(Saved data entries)
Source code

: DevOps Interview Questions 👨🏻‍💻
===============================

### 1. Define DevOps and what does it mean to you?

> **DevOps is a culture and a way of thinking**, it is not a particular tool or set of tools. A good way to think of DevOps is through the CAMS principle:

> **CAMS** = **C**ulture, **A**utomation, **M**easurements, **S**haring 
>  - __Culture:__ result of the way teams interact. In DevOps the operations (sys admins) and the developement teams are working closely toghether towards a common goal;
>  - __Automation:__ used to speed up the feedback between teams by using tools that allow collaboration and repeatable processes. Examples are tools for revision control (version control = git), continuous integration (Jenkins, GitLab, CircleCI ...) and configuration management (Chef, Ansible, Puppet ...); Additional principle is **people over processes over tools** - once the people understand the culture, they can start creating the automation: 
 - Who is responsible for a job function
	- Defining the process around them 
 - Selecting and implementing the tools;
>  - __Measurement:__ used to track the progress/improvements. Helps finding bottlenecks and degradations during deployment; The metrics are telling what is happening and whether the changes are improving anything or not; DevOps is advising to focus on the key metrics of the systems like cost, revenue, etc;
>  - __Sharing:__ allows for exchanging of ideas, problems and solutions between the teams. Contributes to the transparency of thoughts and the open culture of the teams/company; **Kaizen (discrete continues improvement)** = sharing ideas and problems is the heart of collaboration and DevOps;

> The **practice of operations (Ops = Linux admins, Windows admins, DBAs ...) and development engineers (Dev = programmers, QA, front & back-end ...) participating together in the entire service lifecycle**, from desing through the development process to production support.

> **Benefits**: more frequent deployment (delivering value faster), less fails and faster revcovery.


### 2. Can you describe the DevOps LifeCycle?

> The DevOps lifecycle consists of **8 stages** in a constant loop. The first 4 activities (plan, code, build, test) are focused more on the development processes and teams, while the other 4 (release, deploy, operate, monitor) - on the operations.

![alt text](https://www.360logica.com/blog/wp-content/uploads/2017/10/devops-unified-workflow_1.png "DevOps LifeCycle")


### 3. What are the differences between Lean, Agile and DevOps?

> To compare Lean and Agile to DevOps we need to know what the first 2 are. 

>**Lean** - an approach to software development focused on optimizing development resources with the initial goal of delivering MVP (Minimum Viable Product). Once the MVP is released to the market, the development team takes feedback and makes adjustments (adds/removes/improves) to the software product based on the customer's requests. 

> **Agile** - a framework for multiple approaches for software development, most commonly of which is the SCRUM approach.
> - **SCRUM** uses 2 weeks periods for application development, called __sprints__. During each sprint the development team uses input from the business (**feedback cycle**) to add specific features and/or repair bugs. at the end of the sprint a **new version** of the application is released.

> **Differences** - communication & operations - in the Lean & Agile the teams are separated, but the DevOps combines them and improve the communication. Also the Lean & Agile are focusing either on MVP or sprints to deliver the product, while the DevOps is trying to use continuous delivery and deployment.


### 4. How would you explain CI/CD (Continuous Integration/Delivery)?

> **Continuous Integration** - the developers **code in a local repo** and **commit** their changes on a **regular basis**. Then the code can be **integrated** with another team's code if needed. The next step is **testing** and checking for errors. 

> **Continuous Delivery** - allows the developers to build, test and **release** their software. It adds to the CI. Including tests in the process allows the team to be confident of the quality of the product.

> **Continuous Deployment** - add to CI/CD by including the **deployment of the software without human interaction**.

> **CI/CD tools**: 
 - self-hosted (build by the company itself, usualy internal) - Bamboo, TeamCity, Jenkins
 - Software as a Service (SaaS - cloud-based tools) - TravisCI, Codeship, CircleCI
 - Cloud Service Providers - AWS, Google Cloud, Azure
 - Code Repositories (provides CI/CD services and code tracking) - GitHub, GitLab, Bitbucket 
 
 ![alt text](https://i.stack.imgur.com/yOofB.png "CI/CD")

▶ [Required work]: The lines above that hold "CAMS" are the result; show every one of them.

▶ [Written answer]:
> **DevOps is a culture and a way of thinking**, it is not a particular tool or set of tools. A good way to think of DevOps is through the CAMS principle:
> **CAMS** = **C**ulture, **A**utomation, **M**easurements, **S**haring 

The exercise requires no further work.